======== DATA EXTRACT ========

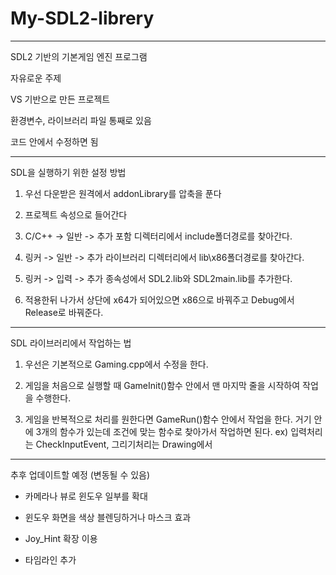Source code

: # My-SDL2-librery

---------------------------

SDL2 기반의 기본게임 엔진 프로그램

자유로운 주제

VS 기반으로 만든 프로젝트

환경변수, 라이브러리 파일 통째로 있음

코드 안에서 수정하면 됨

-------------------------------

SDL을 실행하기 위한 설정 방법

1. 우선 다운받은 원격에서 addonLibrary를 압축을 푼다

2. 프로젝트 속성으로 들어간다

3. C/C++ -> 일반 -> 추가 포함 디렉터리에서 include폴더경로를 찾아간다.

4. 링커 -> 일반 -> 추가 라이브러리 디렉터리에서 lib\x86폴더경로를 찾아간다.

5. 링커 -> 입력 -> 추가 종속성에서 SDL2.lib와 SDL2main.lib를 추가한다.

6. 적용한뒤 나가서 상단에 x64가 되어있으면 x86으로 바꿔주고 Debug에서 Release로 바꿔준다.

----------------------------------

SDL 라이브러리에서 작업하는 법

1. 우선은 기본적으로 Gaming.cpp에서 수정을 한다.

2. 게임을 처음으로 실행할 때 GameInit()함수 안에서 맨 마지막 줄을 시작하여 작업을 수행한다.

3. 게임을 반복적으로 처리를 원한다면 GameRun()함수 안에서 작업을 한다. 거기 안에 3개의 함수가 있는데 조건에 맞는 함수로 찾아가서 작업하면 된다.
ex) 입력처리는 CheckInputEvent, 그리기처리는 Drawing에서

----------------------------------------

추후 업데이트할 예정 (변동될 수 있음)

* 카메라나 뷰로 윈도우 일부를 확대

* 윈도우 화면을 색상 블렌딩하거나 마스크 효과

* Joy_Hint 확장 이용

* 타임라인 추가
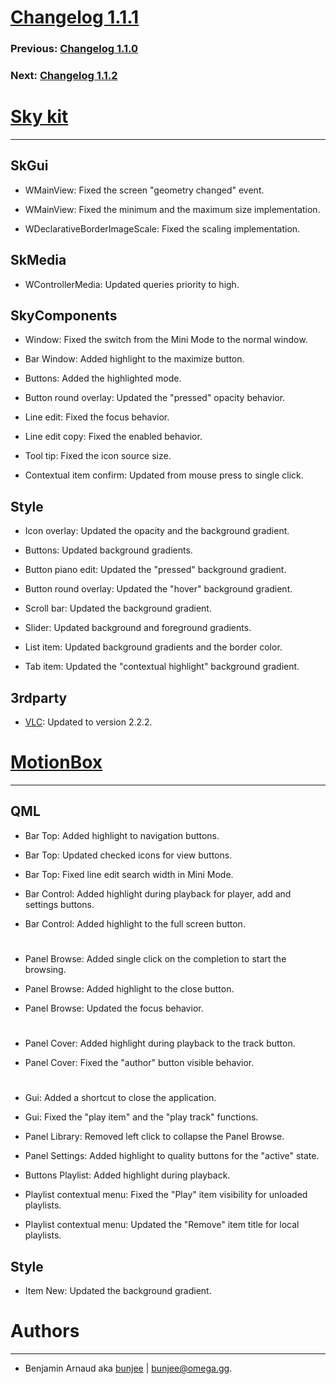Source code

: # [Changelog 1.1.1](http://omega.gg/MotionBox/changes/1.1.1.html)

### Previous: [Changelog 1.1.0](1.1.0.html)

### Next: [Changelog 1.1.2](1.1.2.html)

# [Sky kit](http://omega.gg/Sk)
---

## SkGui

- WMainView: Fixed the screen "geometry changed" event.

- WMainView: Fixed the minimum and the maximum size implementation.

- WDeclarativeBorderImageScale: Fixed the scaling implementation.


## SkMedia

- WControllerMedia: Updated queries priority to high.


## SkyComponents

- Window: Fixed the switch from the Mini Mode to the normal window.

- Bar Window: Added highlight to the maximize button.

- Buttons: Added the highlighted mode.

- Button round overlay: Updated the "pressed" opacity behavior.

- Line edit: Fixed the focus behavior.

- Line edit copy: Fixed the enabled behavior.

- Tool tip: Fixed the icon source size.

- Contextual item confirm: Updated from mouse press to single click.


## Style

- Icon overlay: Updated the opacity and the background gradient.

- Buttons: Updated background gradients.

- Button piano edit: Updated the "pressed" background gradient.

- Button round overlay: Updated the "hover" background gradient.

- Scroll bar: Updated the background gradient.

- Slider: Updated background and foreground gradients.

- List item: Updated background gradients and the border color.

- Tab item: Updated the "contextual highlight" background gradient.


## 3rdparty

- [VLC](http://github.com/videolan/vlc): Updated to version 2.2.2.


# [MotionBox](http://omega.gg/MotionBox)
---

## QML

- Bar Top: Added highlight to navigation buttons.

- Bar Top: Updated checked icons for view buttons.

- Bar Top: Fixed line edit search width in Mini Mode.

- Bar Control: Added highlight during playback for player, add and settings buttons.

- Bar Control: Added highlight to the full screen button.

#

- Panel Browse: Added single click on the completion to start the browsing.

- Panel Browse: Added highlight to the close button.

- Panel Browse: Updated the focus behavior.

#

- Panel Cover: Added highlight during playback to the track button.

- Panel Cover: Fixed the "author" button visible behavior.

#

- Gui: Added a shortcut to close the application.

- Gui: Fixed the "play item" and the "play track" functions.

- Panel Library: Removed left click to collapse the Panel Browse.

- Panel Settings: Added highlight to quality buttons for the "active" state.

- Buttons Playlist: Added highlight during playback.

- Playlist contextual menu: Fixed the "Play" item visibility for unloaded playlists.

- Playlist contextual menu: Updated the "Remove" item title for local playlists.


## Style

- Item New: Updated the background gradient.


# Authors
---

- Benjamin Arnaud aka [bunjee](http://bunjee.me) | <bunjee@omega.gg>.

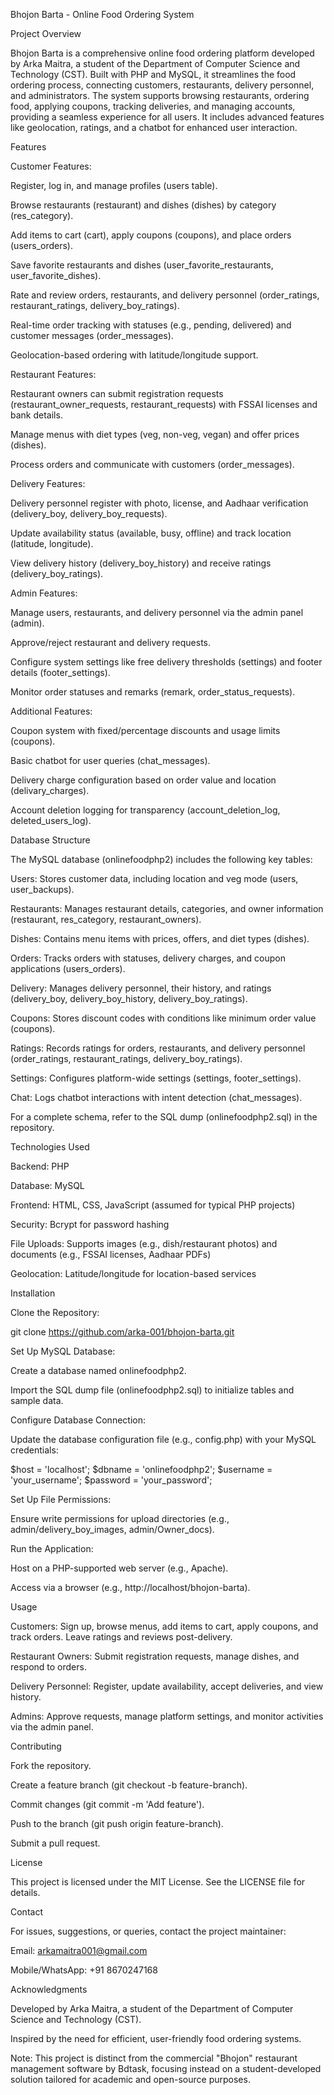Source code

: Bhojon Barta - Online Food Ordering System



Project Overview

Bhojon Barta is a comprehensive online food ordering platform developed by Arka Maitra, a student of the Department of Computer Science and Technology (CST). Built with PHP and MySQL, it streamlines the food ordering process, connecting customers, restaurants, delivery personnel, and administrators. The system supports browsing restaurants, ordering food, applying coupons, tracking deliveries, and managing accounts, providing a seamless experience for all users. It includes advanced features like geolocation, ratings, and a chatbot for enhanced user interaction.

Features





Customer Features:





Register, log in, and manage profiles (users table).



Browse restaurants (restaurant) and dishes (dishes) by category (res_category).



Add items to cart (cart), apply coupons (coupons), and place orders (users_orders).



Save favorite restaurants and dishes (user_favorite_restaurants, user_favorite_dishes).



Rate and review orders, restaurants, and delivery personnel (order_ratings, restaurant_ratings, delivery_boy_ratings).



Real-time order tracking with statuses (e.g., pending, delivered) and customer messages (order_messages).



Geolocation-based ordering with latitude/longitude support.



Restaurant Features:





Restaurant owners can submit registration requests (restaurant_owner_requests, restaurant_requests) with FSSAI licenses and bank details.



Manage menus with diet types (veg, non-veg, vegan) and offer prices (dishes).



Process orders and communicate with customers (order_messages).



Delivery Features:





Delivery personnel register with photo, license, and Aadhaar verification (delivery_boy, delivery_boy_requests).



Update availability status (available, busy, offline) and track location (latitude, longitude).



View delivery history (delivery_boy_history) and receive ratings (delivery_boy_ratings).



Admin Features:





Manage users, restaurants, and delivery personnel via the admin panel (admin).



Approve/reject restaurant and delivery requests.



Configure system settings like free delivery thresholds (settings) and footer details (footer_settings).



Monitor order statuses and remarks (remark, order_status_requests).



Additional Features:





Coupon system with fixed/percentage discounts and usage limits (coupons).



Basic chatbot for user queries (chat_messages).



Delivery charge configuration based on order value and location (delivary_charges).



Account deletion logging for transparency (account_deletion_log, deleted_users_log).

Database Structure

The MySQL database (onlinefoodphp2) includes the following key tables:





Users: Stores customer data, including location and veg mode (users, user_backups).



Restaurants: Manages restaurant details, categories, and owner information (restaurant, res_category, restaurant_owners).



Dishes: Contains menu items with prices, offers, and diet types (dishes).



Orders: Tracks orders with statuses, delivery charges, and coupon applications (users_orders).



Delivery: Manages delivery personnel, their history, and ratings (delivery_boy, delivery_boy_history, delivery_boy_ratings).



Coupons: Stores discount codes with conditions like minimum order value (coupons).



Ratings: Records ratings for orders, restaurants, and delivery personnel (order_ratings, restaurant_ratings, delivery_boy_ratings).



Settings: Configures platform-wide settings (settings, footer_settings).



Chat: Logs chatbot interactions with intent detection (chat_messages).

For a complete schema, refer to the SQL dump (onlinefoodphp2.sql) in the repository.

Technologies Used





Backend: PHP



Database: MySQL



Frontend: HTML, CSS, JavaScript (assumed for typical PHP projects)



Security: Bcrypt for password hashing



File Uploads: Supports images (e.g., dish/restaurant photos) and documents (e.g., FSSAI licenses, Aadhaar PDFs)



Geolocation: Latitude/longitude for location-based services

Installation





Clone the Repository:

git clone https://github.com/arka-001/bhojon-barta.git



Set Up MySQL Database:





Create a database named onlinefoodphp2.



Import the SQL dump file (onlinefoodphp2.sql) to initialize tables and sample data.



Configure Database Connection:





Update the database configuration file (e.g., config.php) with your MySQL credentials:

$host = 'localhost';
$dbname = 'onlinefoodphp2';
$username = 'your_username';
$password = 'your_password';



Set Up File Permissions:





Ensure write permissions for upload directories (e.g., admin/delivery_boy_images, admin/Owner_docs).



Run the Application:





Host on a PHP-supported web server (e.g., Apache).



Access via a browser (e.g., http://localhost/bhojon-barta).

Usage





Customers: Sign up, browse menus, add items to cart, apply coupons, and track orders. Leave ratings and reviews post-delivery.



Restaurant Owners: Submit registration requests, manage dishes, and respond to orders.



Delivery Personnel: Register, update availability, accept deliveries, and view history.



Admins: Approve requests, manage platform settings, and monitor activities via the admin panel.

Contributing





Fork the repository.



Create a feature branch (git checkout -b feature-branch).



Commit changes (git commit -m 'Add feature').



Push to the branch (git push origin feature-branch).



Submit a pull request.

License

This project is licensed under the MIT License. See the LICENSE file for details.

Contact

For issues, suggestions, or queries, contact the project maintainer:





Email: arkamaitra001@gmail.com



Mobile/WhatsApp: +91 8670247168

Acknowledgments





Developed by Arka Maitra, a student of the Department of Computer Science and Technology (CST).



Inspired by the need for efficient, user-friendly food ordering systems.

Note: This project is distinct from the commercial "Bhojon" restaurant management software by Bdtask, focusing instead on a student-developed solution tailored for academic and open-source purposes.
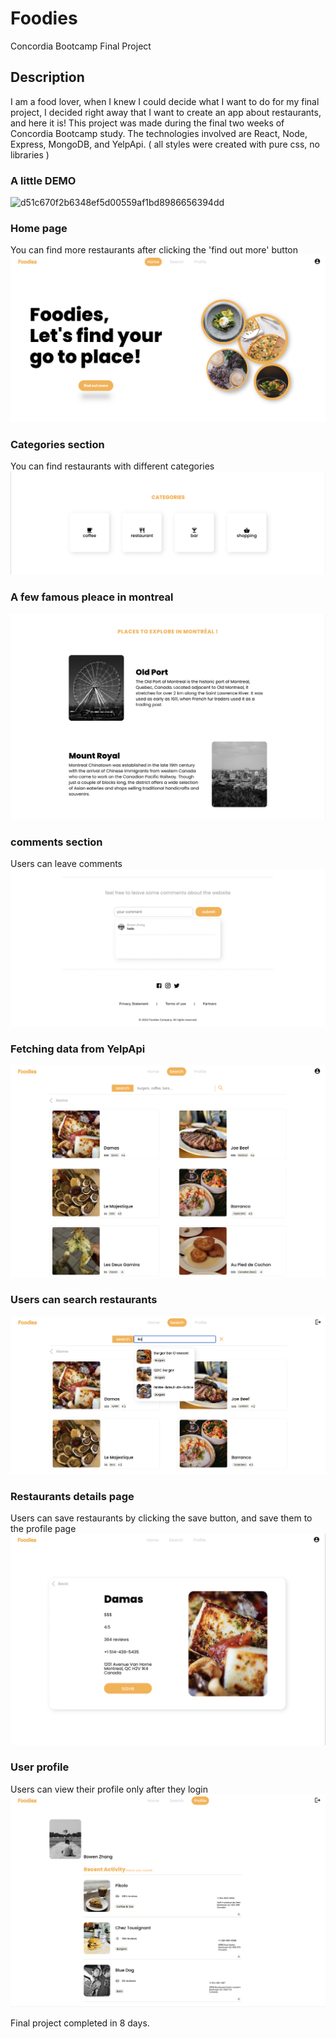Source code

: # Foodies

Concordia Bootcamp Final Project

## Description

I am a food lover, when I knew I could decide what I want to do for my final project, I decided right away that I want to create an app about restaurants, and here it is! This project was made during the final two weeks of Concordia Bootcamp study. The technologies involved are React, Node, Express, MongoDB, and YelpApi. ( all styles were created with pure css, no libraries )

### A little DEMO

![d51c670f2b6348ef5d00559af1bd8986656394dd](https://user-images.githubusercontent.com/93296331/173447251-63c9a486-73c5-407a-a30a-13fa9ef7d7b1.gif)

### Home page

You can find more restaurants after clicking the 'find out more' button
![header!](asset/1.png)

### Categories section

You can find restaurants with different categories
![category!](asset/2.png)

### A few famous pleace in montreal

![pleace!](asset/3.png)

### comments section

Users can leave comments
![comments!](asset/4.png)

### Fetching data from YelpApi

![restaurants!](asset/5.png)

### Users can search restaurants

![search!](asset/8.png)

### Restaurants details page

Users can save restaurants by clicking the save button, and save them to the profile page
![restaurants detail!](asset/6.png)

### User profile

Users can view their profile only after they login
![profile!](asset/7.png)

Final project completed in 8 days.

========

PROBLEM: Reproduce verbatim only the segment of the listing bounded by the line containing "SDL2 기반의 기본게임 엔진 프로그램" and the line containing "2. 게임을 처음으로", with both boundary lines included.

TASK RESPONSE:
SDL2 기반의 기본게임 엔진 프로그램

자유로운 주제

VS 기반으로 만든 프로젝트

환경변수, 라이브러리 파일 통째로 있음

코드 안에서 수정하면 됨

-------------------------------

SDL을 실행하기 위한 설정 방법

1. 우선 다운받은 원격에서 addonLibrary를 압축을 푼다

2. 프로젝트 속성으로 들어간다

3. C/C++ -> 일반 -> 추가 포함 디렉터리에서 include폴더경로를 찾아간다.

4. 링커 -> 일반 -> 추가 라이브러리 디렉터리에서 lib\x86폴더경로를 찾아간다.

5. 링커 -> 입력 -> 추가 종속성에서 SDL2.lib와 SDL2main.lib를 추가한다.

6. 적용한뒤 나가서 상단에 x64가 되어있으면 x86으로 바꿔주고 Debug에서 Release로 바꿔준다.

----------------------------------

SDL 라이브러리에서 작업하는 법

1. 우선은 기본적으로 Gaming.cpp에서 수정을 한다.

2. 게임을 처음으로 실행할 때 GameInit()함수 안에서 맨 마지막 줄을 시작하여 작업을 수행한다.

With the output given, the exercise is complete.